You though your self very clever I reckon when you informed the police But you made a mistake if you though I dident see you Now I know you know me and I see your little game, and I mean to finish you and send your ears to your wife if you show this to the police or help them if you do I will finish you. It no use your trying to get out of my way Because I have you when you dont expect it and I keep my word as you soon see and rip you up.
Yours Truly Jack the Ripper

You see I know your address.


The recipient of the above letter is unknown. The handwriting is almost identicle to the 'Dear Boss'letter, but not 100%, so researchers think it's another hoax. All other hoax letter began with 'Dear Boss', 'Sir' or 'Dear Sir'. All other hoax letters were sent to the press or police for quick impact, this wasn't. It was written in black ink, not red.

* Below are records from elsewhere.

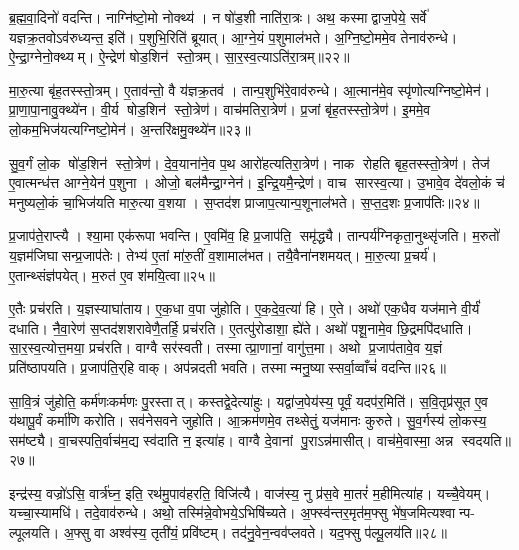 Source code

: ब्र॒ह्म॒वा॒दिनो॑ वदन्ति। नाग्नि॑ष्टो॒मो नोक्थ्य॑। न षो॑ड॒शी नाति॑रा॒त्रः। अथ॒ कस्माद्वाज॒पेये॒ सर्वे॑ यज्ञक्र॒तवोऽव॑रुध्यन्त॒ इति॑। प॒शुभि॒रिति॑ ब्रूयात्। आ॒ग्ने॒यं प॒शुमाल॑भते। अ॒ग्नि॒ष्टो॒ममे॒व तेनाव॑रुन्धे। ऐ॒न्द्रा॒ग्नेनो॒क्थ्यम्। ऐ॒न्द्रेण॑ षोड॒शिन॑ स्तो॒त्रम्। सा॒र॒स्व॒त्याऽति॑रा॒त्रम्॥२२॥

मा॒रु॒त्या बृ॑ह॒तस्स्तो॒त्रम्। ए॒ताव॑न्तो॒ वै य॑ज्ञक्र॒तव॑। तान्प॒शुभि॑रे॒वाव॑रुन्धे। आ॒त्मान॑मे॒व स्पृ॑णोत्यग्निष्टो॒मेन॑। प्रा॒णा॒पा॒नावु॒क्थ्ये॑न। वी॒र्य षोड॒शिन॑ स्तो॒त्रेण॑। वाच॑मतिरा॒त्रेण॑। प्र॒जां बृ॑ह॒तस्स्तो॒त्रेण॑। इ॒ममे॒व लो॒कम॒भिज॑यत्यग्निष्टो॒मेन॑। अ॒न्तरि॑क्षमु॒क्थ्ये॑न॥२३॥

सु॒व॒र्गं लो॒क षो॑ड॒शिन॑ स्तो॒त्रेण॑। दे॒व॒याना॑ने॒व प॒थ आरो॑हत्यतिरा॒त्रेण॑। नाक रोहति बृह॒तस्स्तो॒त्रेण॑। तेज॑ ए॒वात्मन्ध॑त्त आग्ने॒येन॑ प॒शुना। ओजो॒ बल॑मैन्द्रा॒ग्नेन॑। इ॒न्द्रि॒यमै॒न्द्रेण॑। वाच सारस्व॒त्या। उ॒भावे॒व दे॑वलो॒कं च॑ मनुष्यलो॒कं चा॒भिज॑यति मारु॒त्या व॒शया। स॒प्तद॑श प्राजाप॒त्यान्प॒शूनाल॑भते। स॒प्त॒द॒शः प्र॒जाप॑तिः॥२४॥

प्र॒जाप॑ते॒राप्त्यै। श्या॒मा एक॑रूपा भवन्ति। ए॒वमि॑व॒ हि प्र॒जाप॑ति॒ समृ॑द्ध्यै। तान्पर्य॑ग्निकृता॒नुथ्सृ॑जति। म॒रुतो॑ य॒ज्ञम॑जिघासन्प्र॒जाप॑तेः। तेभ्य॑ ए॒तां मा॑रु॒तीं व॒शामाल॑भत। तयै॒वैना॑नशमयत्। मा॒रु॒त्या प्र॒चर्य॑। ए॒तान्थ्संज्ञ॑पयेत्। म॒रुत॑ ए॒व श॑मयि॒त्वा॥२५॥

ए॒तैः प्रच॑रति। य॒ज्ञस्याघा॑ताय। ए॒क॒धा व॒पा जु॑होति। ए॒क॒दे॒व॒त्या॑ हि। ए॒ते। अथो॑ एक॒धैव यज॑माने वी॒र्यं॑ दधाति। नै॒वा॒रेण॑ स॒प्तद॑शशरावेणै॒तर्\mbox{}हि॒ प्रच॑रति। ए॒तत्पु॑रोडाशा॒ ह्ये॑ते। अथो॑ पशू॒नामे॒व छि॒द्रमपि॑दधाति। सा॒र॒स्व॒त्योत्त॒मया॒ प्रच॑रति। वाग्वै सर॑स्वती। तस्मात्प्रा॒णानां॒ वागु॑त्त॒मा। अथो प्र॒जाप॑तावे॒व य॒ज्ञं प्रति॑ष्ठापयति। प्र॒जाप॑ति॒र्‌हि वाक्। अप॑न्नदती भवति। तस्मान्मनु॒ष्यास्सर्वा॒व्वाँचं॑ वदन्ति॥२६॥\anuvakamend[अ॒ति॒रा॒त्रम॒न्तरि॑क्षमु॒क्थ्ये॑न प्र॒जाप॑तिश्शमयि॒त्वोत्त॒मया॒ प्रच॑रति॒ षट् च॑]

सा॒वि॒त्रं जु॑होति॒ कर्म॑णःकर्मणः पु॒रस्तात्। कस्तद्वे॒देत्या॑हुः। यद्वा॑ज॒पेय॑स्य॒ पूर्वं॒ यदप॑र॒मिति॑। स॒वि॒तृप्र॑सूत ए॒व य॑थापू॒र्वं कर्मा॑णि करोति। सव॑नेसवने जुहोति। आ॒क्रम॑णमे॒व तथ्सेतुं॒ यज॑मानः कुरुते। सु॒व॒र्गस्य॑ लो॒कस्य॒ सम॑ष्ट्यै। वा॒चस्पति॒र्वाच॑म॒द्य स्व॑दाति न॒ इत्या॑ह। वाग्वै दे॒वानां पु॒राऽन्न॑मासीत्। वाच॑मे॒वास्मा॒ अन्न स्वदयति॥२७॥

इन्द्र॑स्य॒ वज्रो॑ऽसि॒ वार्त्र॑घ्न॒ इति॒ रथ॑मु॒पाव॑हरति॒ विजि॑त्यै। वाज॑स्य॒ नु प्र॑स॒वे मा॒तरं॑ म॒हीमित्या॑ह। यच्चै॒वेयम्। यच्चा॒स्यामधि॑। तदे॒वाव॑रुन्धे। अथो॒ तस्मि॑न्ने॒वोभये॒ऽभिषि॑च्यते। अ॒फ्स्व॑न्तर॒मृत॑म॒फ्सु भे॑ष॒जमित्यश्वान्प- ल्पूलयति। अ॒फ्सु वा अश्व॑स्य॒ तृती॑यं॒ प्रवि॑ष्टम्। तद॑नु॒वेन॒न्वव॑प्लवते। यद॒फ्सु प॑ल्पू॒लय॑ति॥२८॥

Shirley Harrison, (page 91 of 'The Diary of Jack the Ripper'), believes that the recipient of this letter was either 'Joseph Lawende, Israel Schwartz or another equally annoying witness'.

I don't believe it could've been Joseph Lawende, because he didn't give his description to the Eddowes inquest until the 11th of October, (which was well after the threatening letter was written.) I believe the recipient could only have been Israel Schwartz!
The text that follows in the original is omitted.